So, a friend pointed out today that when you search for “Rolling Stones” on Google, you may not get the results you were expecting:
Hmm, I wonder what the top result is for “Ninja Turtles“. Let’s see:
Yup, that Garfield cat sure is popular. For completeness’ sake, I’ll point out now that searches for both “Teenage Mutant Ninja Turtles” and even “Ninja Stones” also show Garfield.com as the top hit. If you find more, let me know. In the mean time, I’m really curious as to why this is happening, so let’s try to figure that out.
So, why does Google think Garfield.com and NinjaTurtles.com are the same site?
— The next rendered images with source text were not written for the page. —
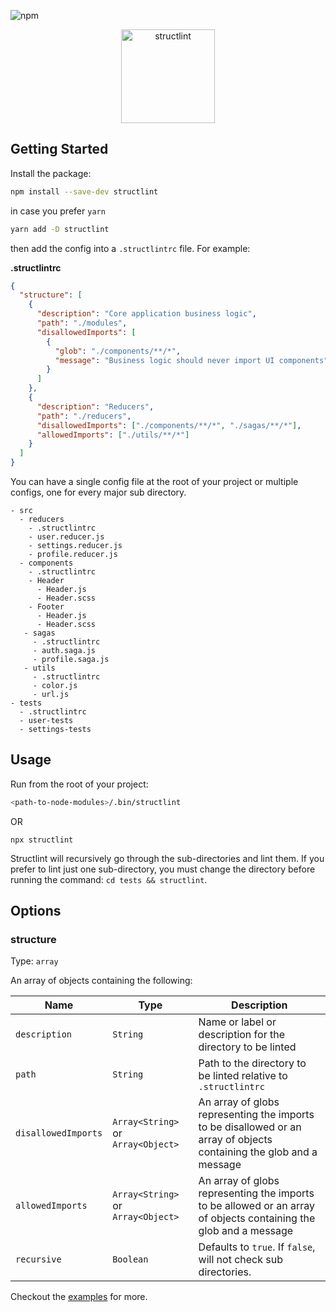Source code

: ![npm](https://img.shields.io/npm/v/structlint?style=flat-square)

<p align="center">
  <img src="https://raw.githubusercontent.com/desfero/structlint/master/logo/structlint_200x200.png" width="150" alt="structlint">
</p>

## Getting Started

Install the package:

```sh
npm install --save-dev structlint
```

in case you prefer `yarn`

```sh
yarn add -D structlint
```

then add the config into a `.structlintrc` file. For example:

**.structlintrc**

```json
{
  "structure": [
    {
      "description": "Core application business logic",
      "path": "./modules",
      "disallowedImports": [
        {
          "glob": "./components/**/*",
          "message": "Business logic should never import UI components"
        }
      ]
    },
    {
      "description": "Reducers",
      "path": "./reducers",
      "disallowedImports": ["./components/**/*", "./sagas/**/*"],
      "allowedImports": ["./utils/**/*"]
    }
  ]
}
```

You can have a single config file at the root of your project or multiple configs, one for every major sub directory.

```
- src
  - reducers
    - .structlintrc
    - user.reducer.js
    - settings.reducer.js
    - profile.reducer.js
  - components
    - .structlintrc
    - Header
      - Header.js
      - Header.scss
    - Footer
      - Header.js
      - Header.scss
   - sagas
     - .structlintrc
     - auth.saga.js
     - profile.saga.js
   - utils
     - .structlintrc
     - color.js
     - url.js
- tests
  - .structlintrc
  - user-tests
  - settings-tests
```

## Usage

Run from the root of your project:

```sh
<path-to-node-modules>/.bin/structlint
```

OR

```
npx structlint
```

Structlint will recursively go through the sub-directories and lint them.
If you prefer to lint just one sub-directory, you must change the directory before running the command: `cd tests && structlint`.

## Options

### structure

Type: `array`

An array of objects containing the following:

| Name                | Type                               | Description                                                                                                          |
| ------------------- | ---------------------------------- | -------------------------------------------------------------------------------------------------------------------- |
| `description`       | `String`                           | Name or label or description for the directory to be linted                                                          |
| `path`              | `String`                           | Path to the directory to be linted relative to `.structlintrc`                                                       |
| `disallowedImports` | `Array<String>` or `Array<Object>` | An array of globs representing the imports to be disallowed or an array of objects containing the glob and a message |
| `allowedImports`    | `Array<String>` or `Array<Object>` | An array of globs representing the imports to be allowed or an array of objects containing the glob and a message    |
| `recursive`         | `Boolean`                          | Defaults to `true`. If `false`, will not check sub directories.                                                      |

Checkout the [examples](https://github.com/desfero/structlint/tree/master/examples) for more.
Well, might they be hosted on the same machine?
$ host www.ninjaturtles.com www.ninjaturtles.com has address 220.127.116.11 $ host www.garfield.com www.garfield.com is an alias for ucomics.com. ucomics.com has address 18.104.22.168 ucomics.com has address 22.214.171.124 ucomics.com has address 126.96.36.199 ucomics.com has address 188.8.131.52 ucomics.com has address 184.108.40.206 ucomics.com has address 220.127.116.11 ucomics.com has address 18.104.22.168 ucomics.com has address 22.214.171.124
Nope. Neither is anything about the Rolling Stones. Okay, just for fun, let’s look at the robots.txt file on Garfield.com:
# robots.txt for http://garftest.uclick.com/ User-agent: * Dissallow: /
That’s weird. First of all, they misspelled disallow as “dissallow”. A quick check of other sites with disallow misspelled in their robots.txt files shows that Google ignores the misspelled disallow directive. So, the file should have no affect on indexing.
Maybe Google’s is using a hash of the domain name to identify identical sites? Trying 16 common hashing algorithms (MD5, RIPEMD-160, Tiger, SHA-1, SHA-256, Adler32, CRC32, etc.) of various permutations of the domain names with and without punctuation, I didn’t find any collisions. That doesn’t rule out hash collisions using different (say, homegrown) hashing algorithms, but I’ll move on for now.
Next, scanning the results returned for Garfield on various search engines, I don’t see any evidence of Googlebombing the terms “Garfield”, “Rolling Stones”, or “Teenage Mutant Ninja Turtles”.
Okay, that’s a stretch, but I’m stumped. Anyone else have any ideas?